My hunch is that the problem could be solved by domain events, once we've implemented #242 so that any node can see all the events.
I wonder whether this is another instance of this same problem:
InvalidRepoUrl: warning: unable to access './config': Stale file handle
fatal: unable to access 'config': Stale file handle
at handleRemoteError (/app/packages/local-clones/dist/handlers/handleValidateRemote.js:9:11)
at runMicrotasks (<anonymous>)
at processTicksAndRejections (internal/process/task_queues.js:93:5)
at async handleValidateRemote (/app/packages/local-clones/dist/handlers/handleValidateRemote.js:12:5)
at async handleConnect (/app/packages/local-clones/dist/handlers/handleConnect.js:6:5)
at async Worker.processJob [as processFn] (/app/packages/local-clones/dist/background_worker_local_clones.js:123:28)
at async Worker.processJob (/app/node_modules/bullmq/dist/classes/worker.js:234:28)
at async Worker.run (/app/node_modules/bullmq/dist/classes/worker.js:99:34)
We're doing #572 first, which should cut down a lot of the problems by only doing fetches when absolutely neccesary.
I have been thinking about this today, inspired by the GitHub Desktop blog post shared by @romaingweb on Slack.
If we want to get an exclusive lock on a Repo before working with it, I think the right place to do that would be in the InventoryOfRepos
which is where we get hold of a Repo
domain model instance before calling methods to do work through our local clones.
We can change this interface to offer either an ExclusiveRepo
or a ConcurrentRepo
depending on which method you call, and put the different methods on Repo
into either interface, depending on whether we believe the operation in question needs to be done exclusively or not.
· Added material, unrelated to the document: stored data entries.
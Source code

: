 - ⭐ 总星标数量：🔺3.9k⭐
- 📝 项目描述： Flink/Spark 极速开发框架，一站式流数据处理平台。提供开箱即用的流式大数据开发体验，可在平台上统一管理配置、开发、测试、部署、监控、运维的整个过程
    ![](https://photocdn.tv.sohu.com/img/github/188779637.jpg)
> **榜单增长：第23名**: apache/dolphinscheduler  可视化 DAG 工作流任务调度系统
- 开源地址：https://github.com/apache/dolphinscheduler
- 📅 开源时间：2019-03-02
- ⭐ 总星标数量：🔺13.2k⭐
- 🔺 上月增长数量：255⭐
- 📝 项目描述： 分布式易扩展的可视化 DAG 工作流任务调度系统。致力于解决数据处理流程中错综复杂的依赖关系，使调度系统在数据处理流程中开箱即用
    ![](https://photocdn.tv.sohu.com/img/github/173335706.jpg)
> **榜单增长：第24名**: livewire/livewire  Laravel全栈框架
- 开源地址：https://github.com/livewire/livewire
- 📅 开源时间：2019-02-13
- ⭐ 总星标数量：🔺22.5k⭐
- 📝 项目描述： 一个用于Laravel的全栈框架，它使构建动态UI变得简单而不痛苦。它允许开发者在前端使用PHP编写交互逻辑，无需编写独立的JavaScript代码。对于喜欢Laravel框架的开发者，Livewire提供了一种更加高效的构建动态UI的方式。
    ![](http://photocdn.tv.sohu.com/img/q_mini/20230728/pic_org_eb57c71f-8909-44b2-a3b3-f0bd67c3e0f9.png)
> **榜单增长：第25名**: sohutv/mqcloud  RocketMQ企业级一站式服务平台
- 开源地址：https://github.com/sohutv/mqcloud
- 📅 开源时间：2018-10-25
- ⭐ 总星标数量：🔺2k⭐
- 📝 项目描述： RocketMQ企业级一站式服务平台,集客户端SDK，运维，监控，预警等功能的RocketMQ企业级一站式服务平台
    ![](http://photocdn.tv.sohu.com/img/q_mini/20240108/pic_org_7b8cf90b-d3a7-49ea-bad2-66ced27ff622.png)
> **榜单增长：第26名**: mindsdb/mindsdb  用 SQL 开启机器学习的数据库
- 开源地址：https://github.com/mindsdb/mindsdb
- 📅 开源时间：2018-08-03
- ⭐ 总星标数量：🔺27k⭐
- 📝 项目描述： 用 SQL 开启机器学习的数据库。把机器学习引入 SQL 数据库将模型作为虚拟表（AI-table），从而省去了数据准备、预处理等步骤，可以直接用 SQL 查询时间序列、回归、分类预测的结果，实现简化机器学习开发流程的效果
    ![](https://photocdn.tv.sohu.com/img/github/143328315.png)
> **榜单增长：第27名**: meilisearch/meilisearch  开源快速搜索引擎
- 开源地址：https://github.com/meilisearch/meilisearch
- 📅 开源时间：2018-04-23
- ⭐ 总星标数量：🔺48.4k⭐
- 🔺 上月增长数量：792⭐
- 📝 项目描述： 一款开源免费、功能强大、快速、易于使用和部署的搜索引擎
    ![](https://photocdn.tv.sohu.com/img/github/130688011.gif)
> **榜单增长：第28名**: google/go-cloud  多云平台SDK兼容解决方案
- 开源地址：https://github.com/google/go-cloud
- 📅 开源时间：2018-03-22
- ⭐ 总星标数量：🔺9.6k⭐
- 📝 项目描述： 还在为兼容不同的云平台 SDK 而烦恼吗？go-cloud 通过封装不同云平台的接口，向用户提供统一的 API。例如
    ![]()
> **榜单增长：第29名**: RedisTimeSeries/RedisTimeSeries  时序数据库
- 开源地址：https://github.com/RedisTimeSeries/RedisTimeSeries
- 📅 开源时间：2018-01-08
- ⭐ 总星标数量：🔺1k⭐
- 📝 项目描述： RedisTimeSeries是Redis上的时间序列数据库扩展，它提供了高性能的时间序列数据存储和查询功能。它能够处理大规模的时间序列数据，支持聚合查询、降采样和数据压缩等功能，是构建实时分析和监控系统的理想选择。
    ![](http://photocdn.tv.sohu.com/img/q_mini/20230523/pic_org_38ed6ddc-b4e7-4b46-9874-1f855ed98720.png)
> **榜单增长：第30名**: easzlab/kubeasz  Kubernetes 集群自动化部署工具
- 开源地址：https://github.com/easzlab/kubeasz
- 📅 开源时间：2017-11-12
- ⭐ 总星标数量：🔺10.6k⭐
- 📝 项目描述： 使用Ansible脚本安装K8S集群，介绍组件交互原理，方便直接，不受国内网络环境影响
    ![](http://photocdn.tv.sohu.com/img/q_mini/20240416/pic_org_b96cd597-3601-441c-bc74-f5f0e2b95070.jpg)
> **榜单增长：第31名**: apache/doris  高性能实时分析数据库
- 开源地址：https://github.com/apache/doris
For calls to the ExclusiveRepo
we can drop a lock file on disk until the transaction has completed, and any other calls to ask for an ExclusiveRepo can block until that lock file has been removed.
This issue has been automatically marked as stale because it has not had any recent activity. It will be closed if no further activity occurs. Thank you for your contributions 🙏.
We could use something like https://www.npmjs.com/package/redis-semaphore to hold a mutex on the repo while working on it.
The concurrency problems does not happen anymore since only one container is used for workers. With the deployment on rancher the number of container has been reduced to 1 that prevents parallel call on the same repo.
The problem will need to be resolved when more containers will be needed.
An ADR has been written in https://github.com/SmartBear/git-en-boite/commit/382a2d005f5ec2a87a4a9ea35e66422db0848f4a.
Related to #210, if you run a manual fetch immediately after a connect, you'll see a failure because the background fetch triggered by the domain rule seems to be clashing with the manual fetch.
The actual error I see is this:
So this looks like at the moment it's just caused the config commands we run in
handleInit
which we're blindly running each time you open a repo folder. We can probably avoid this, but there might be other problems with the other git commands when we get past this. Needs more investigation.